Arts and Culture
Muhammad Ali Leads Lineup of Andy Warhol Athlete Portraits Going on Sale
(Bloomberg) — Andy Warhol portraits of Muhammad Ali, Tom Seaver, Chris Evert and other star athletes from the 1970s will be sold at auction in November. Pele, Jack Nicklaus and Dorothy Hamill are also featured in the group of 10 silkscreen paintings commissioned by late collector Richard Weisman that will be offered at Christie’s postwar and contemporary art auctions Nov. 13-14 in New York, the company announced Monday. Ali is expected to be the top lot with an estimate of $4 million to $6 million.
Read this: What Happens When You Unexpectedly Buy That $20 Million Painting
Some of the Warhols on offer drew headlines a decade ago when they were among works reportedly stolen from Weisman’s home in Los Angeles. At the time, he said he planned to forgo the hassle of an insurance claim. “Thankfully, the works were returned to the Weismans unaffected and have since remained part of the family collection,” Christie’s said in an emailed statement.
Weisman, the son of Los Angeles collectors and philanthropists Frederick and Marcia Weisman, was a friend of Warhol’s and approached him with an idea to combine his two passions of art and sports.
“Andy didn’t really know the difference between a football and a golf ball,” Weisman said in a 2003 book he published about his collection.
So it was Weisman’s job to select the athletes, according to Christie’s. One basketball player demanded a complete set of portraits, rather than the single portrait of himself that was being offered. He was substituted with future Hall of Fame inductee Kareem Abdul-Jabbar, whose portrait is estimated to fetch $300,000 to $500,000.
‘A Flop’
Warhol spent two years photographing the athletes with his Polaroid Big Shot camera. The artist went to Ali’s training camp for the shoot while several other athletes came to pose at his New York studio, according to Vincent Fremont, the former executive manager of the studio.
“To get Muhammad Ali to pose without his shirt on was pretty good,” Fremont said.
The works were completed between 1977 and 1979. Each measures 40 inches square and will be sold separately. In 2011, the entire group fetched $5.7 million at auction. The composite low estimate for the 10 works in November auctions is $6.2 million.
The collection was initially “a flop,” Weisman’s daughter, Abby Weisman, said in an interview. “It was an odd idea because at the time these worlds didn’t mix at all,” she said. “It was quite different from the society portraits and movie star portraits.”

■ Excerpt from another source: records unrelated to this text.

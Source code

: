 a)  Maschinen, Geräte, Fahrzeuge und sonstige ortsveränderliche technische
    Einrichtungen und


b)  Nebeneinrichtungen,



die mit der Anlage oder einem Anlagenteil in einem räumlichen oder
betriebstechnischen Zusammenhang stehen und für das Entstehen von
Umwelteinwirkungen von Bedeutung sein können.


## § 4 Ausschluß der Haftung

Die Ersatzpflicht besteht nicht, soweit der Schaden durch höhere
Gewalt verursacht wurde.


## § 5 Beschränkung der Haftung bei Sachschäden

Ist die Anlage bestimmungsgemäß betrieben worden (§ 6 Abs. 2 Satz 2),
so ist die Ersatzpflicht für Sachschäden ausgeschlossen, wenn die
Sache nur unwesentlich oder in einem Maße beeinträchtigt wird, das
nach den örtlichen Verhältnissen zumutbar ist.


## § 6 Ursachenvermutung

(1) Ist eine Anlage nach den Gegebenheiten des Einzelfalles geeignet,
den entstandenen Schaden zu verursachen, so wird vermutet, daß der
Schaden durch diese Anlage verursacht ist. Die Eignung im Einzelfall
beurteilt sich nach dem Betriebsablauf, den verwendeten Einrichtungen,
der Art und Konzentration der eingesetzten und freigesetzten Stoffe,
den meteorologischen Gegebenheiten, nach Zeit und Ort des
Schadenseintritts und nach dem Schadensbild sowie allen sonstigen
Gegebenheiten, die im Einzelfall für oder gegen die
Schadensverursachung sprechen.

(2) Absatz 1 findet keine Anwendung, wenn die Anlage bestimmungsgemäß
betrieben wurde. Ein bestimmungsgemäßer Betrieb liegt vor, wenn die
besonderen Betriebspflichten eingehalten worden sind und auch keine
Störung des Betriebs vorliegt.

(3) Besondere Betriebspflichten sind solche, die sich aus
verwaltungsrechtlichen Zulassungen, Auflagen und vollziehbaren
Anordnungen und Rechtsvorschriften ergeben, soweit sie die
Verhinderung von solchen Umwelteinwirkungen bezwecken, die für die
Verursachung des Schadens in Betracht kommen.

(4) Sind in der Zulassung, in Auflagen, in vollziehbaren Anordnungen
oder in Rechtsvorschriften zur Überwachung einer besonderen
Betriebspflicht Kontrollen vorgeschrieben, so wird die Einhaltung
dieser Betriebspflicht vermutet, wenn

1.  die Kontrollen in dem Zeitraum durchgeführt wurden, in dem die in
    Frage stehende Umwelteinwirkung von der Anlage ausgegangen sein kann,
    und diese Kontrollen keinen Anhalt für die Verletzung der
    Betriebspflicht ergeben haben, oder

Three works in the auction — featuring Pele, Hamill and Abdul-Jabbar — are listed as “recovered” on the Los Angeles Police Department’s website tracking stolen prints and paintings. The Federal Bureau of Investigation returned them in 2015, according to Sara Friedlander, who oversees Christie’s postwar and contemporary art department in New York. Richard Weisman had wanted the art more than the insurance money, she said.
The auction house is offering pieces individually, not as a set. Unlike some of Warhol’s other works, they are not editioned and each painting is unique. Ali, Evert, Pele, Nicklaus, Abdul-Jabbar and O.J. Simpson signed their portraits.

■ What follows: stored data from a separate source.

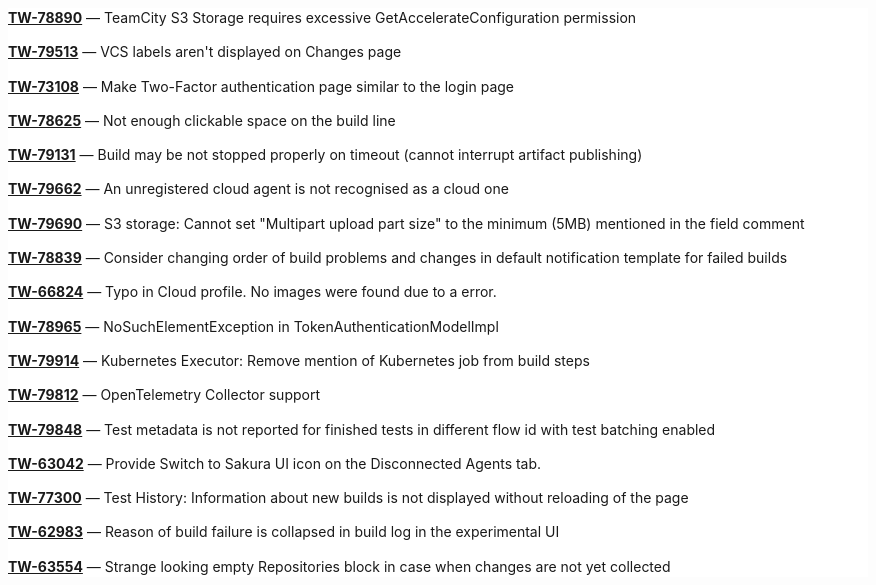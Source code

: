 **[TW-78890](https://youtrack.jetbrains.com/issue/TW-78890/TeamCity-S3-Storage-requires-excessive-GetAccelerateConfiguration-permission)** — TeamCity S3 Storage requires excessive GetAccelerateConfiguration permission

**[TW-79513](https://youtrack.jetbrains.com/issue/TW-79513/VCS-labels-arent-displayed-on-Changes-page)** — VCS labels aren't displayed on Changes page

**[TW-73108](https://youtrack.jetbrains.com/issue/TW-73108/Make-Two-Factor-authentication-page-similar-to-the-login-page)** — Make Two-Factor authentication page similar to the login page

**[TW-78625](https://youtrack.jetbrains.com/issue/TW-78625/Not-enough-clickable-space-on-the-build-line)** — Not enough clickable space on the build line

**[TW-79131](https://youtrack.jetbrains.com/issue/TW-79131/Build-may-be-not-stopped-properly-on-timeout-cannot-interrupt-artifact-publishing)** — Build may be not stopped properly on timeout (cannot interrupt artifact publishing)

**[TW-79662](https://youtrack.jetbrains.com/issue/TW-79662/An-unregistered-cloud-agent-is-not-recognised-as-a-cloud-one)** — An unregistered cloud agent is not recognised as a cloud one

**[TW-79690](https://youtrack.jetbrains.com/issue/TW-79690/S3-storage-Cannot-set-Multipart-upload-part-size-to-the-minimum-5MB-mentioned-in-the-field-comment)** — S3 storage: Cannot set "Multipart upload part size" to the minimum (5MB) mentioned in the field comment

**[TW-78839](https://youtrack.jetbrains.com/issue/TW-78839/Consider-changing-order-of-build-problems-and-changes-in-default-notification-template-for-failed-builds)** — Consider changing order of build problems and changes in default notification template for failed builds

**[TW-66824](https://youtrack.jetbrains.com/issue/TW-66824/Typo-in-Cloud-profile.-No-images-were-found-due-to-a-error.)** — Typo in Cloud profile. No images were found due to a error.

**[TW-78965](https://youtrack.jetbrains.com/issue/TW-78965/NoSuchElementException-in-TokenAuthenticationModelImpl)** — NoSuchElementException in TokenAuthenticationModelImpl

**[TW-79914](https://youtrack.jetbrains.com/issue/TW-79914/Kubernetes-Executor-Remove-mention-of-Kubernetes-job-from-build-steps)** — Kubernetes Executor: Remove mention of Kubernetes job from build steps

**[TW-79812](https://youtrack.jetbrains.com/issue/TW-79812/OpenTelemetry-Collector-support)** — OpenTelemetry Collector support

**[TW-79848](https://youtrack.jetbrains.com/issue/TW-79848/Test-metadata-is-not-reported-for-finished-tests-in-different-flow-id-with-test-batching-enabled)** — Test metadata is not reported for finished tests in different flow id with test batching enabled

**[TW-63042](https://youtrack.jetbrains.com/issue/TW-63042/Provide-Switch-to-Sakura-UI-icon-on-the-Disconnected-Agents-tab.)** — Provide Switch to Sakura UI icon on the Disconnected Agents tab.

**[TW-77300](https://youtrack.jetbrains.com/issue/TW-77300/Test-History-Information-about-new-builds-is-not-displayed-without-reloading-of-the-page)** — Test History: Information about new builds is not displayed without reloading of the page

**[TW-62983](https://youtrack.jetbrains.com/issue/TW-62983/Reason-of-build-failure-is-collapsed-in-build-log-in-the-experimental-UI)** — Reason of build failure is collapsed in build log in the experimental UI

**[TW-63554](https://youtrack.jetbrains.com/issue/TW-63554/Strange-looking-empty-Repositories-block-in-case-when-changes-are-not-yet-collected)** — Strange looking empty Repositories block in case when changes are not yet collected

The iconic images have appeared over the years in magazines and billboards promoting everything from sportswear to cars and breakfast cereal. “The sports stars of today are the movie stars of yesterday,” Warhol said, according to Weisman’s book.
Weisman’s eclectic collection at Christie’s also includes pieces by Roy Lichtenstein, Norman Rockwell and Alberto Giacometti.